Hoca,” Görmüyor musunuz? Şehre tuz döküyorum” demiş. Bu cevapla çocukların kafaları daha da karışmış.
Neden bunu yaptığını sorduklarında Hoca bağırmış.
”Her yıl yaptığım şeyi yapıyorum. Benden önce de babam bunu yapardı. Bizi kaplanlardan korusun diye şehre tuz döküyorum.
” Ama Hoca” demişler. ” Ne kaplanı? Neden o değerli tuzu, bu kadar zamanını ve çabanı bizi kaplanlardan korumak için harcıyorsun? Burada hiç kaplan yok ki.”

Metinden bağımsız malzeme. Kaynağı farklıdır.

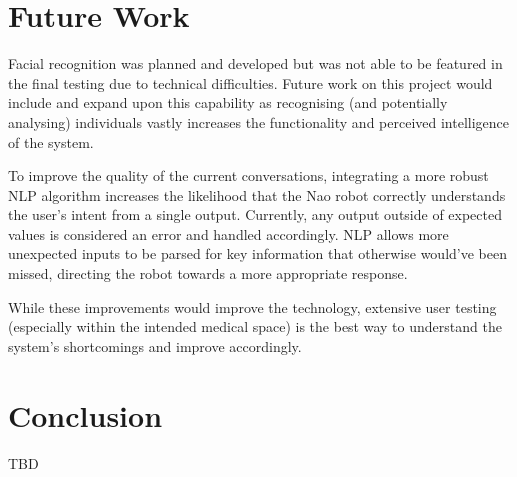 \documentclass[conference]{IEEEtran}
\begin{document}
\section{Future Work}Facial recognition was planned and developed but was not able to be featured in the final testing due to 
technical difficulties. Future work on this project would include and expand upon this capability as recognising (and potentially 
analysing) individuals vastly increases the functionality and perceived intelligence of the system.

To improve the quality of the current conversations, integrating a more robust NLP algorithm increases the likelihood that the Nao 
robot correctly understands the user’s intent from a single output. Currently, any output outside of expected values is considered 
an error and handled accordingly. NLP allows more unexpected inputs to be parsed for key information that otherwise would’ve been 
missed, directing the robot towards a more appropriate response.

While these improvements would improve the technology, extensive user testing (especially within the intended medical space) is the 
best way to understand the system's shortcomings and improve accordingly.


\section{Conclusion}

TBD



\end{document}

”Doğru” demiş hoca. ”Bu şehirde bir tane bile kaplan görülmedi. İşte döktüğüm tuzun ne kadar etkili olduğunun kanıtı.”
* * *
Mesaj; Hangisine ihtiyacın var? Duvarlar örmeye mi, kapıları açmaya mı?

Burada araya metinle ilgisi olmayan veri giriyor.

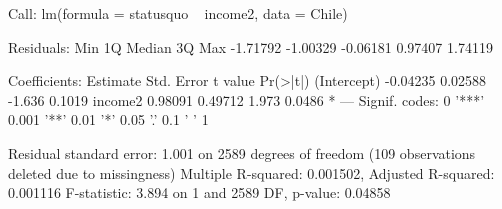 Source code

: \begin{Schunk}
\begin{Soutput}
Call:
lm(formula = statusquo ~ income2, data = Chile)

Residuals:
     Min       1Q   Median       3Q      Max 
-1.71792 -1.00329 -0.06181  0.97407  1.74119 

Coefficients:
            Estimate Std. Error t value Pr(>|t|)  
(Intercept) -0.04235    0.02588  -1.636   0.1019  
income2      0.98091    0.49712   1.973   0.0486 *
---
Signif. codes:  0 '***' 0.001 '**' 0.01 '*' 0.05 '.' 0.1 ' ' 1

Residual standard error: 1.001 on 2589 degrees of freedom
  (109 observations deleted due to missingness)
Multiple R-squared:  0.001502,	Adjusted R-squared:  0.001116 
F-statistic: 3.894 on 1 and 2589 DF,  p-value: 0.04858
\end{Soutput}
\end{Schunk}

Başına gelirse hiç hoş olmayacak ama gerçekleşme olasılığı da bir o kadar düşük bir duruma karşı kendini korumak için ne kadar zaman ve enerji harcarsın? Kendimizi aşırı korumak ve her şeye karşı garantiye almak görünüşte olgun ve yetişkinlere özgü bir davranış olsa da hayatımızı korkuyla yaşadığımızın bir göstergesidir.

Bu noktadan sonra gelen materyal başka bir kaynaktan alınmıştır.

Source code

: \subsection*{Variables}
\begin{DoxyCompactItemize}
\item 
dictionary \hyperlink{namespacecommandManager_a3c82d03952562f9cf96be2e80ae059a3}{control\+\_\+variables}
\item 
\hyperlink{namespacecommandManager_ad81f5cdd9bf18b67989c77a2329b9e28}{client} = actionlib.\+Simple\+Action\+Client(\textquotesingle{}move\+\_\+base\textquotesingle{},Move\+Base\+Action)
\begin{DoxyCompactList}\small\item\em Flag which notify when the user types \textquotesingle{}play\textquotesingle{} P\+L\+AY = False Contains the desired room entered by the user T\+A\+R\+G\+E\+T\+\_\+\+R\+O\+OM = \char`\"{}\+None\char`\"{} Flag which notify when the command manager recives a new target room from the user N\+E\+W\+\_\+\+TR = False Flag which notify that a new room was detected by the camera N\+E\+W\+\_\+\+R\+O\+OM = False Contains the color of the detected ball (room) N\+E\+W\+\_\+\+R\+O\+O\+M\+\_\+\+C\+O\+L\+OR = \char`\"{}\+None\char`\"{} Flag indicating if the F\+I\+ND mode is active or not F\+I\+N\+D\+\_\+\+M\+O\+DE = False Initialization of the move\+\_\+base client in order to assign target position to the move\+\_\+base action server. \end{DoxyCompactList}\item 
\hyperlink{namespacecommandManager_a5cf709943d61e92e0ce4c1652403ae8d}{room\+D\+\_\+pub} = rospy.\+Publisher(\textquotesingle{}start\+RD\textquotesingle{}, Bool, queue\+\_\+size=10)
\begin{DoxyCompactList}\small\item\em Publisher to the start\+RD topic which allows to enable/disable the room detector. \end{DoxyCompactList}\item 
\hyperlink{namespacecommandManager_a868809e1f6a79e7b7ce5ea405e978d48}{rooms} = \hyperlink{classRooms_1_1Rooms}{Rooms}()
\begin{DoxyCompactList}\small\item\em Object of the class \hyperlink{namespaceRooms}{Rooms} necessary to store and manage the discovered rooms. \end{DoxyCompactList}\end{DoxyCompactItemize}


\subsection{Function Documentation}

Kendimizi korkuttuğumuz şeylerden koruruz. Ama her korkunun öteki yüzü özlem duyduğumuz veya ihtiyacımız olan bir şeydir. Korktuğumuz şeylere karşı duvarlar örmektense, ihtiyacımız olan şeyi hayatımıza daha çok alabilir miyiz? Bırak hayatın kabuslara karşı sürgüleri çekmektense rüyalarına kapıları açmaktan ibaret olsun.
* * *
FIKRA:
TEMEL İLE DURSUN
Temel'le Dursun iki tane at almışlar. Fakat devamlı karıştırıyorlarmış. Hangisi kimin atı belli değil. Temel'in aklına parlak bir fikir gelmiş ve atın birisinin kuyruğunu kesmiş. Dursun ona inat o da diğer atın kuyruğunu kesmiş. Temel bu sefer atın bir tanesine boyayla işaret koymuş. Dursun ona inat diğer atın aynı yerine aynı boyayla işaret koymuş. Temel bakmış böyle olmuyor, Dursun'a bir açıklamada bulunmuş.
-‘En iyisi beyaz at benimki siyah at da seninki olsun’ demiş.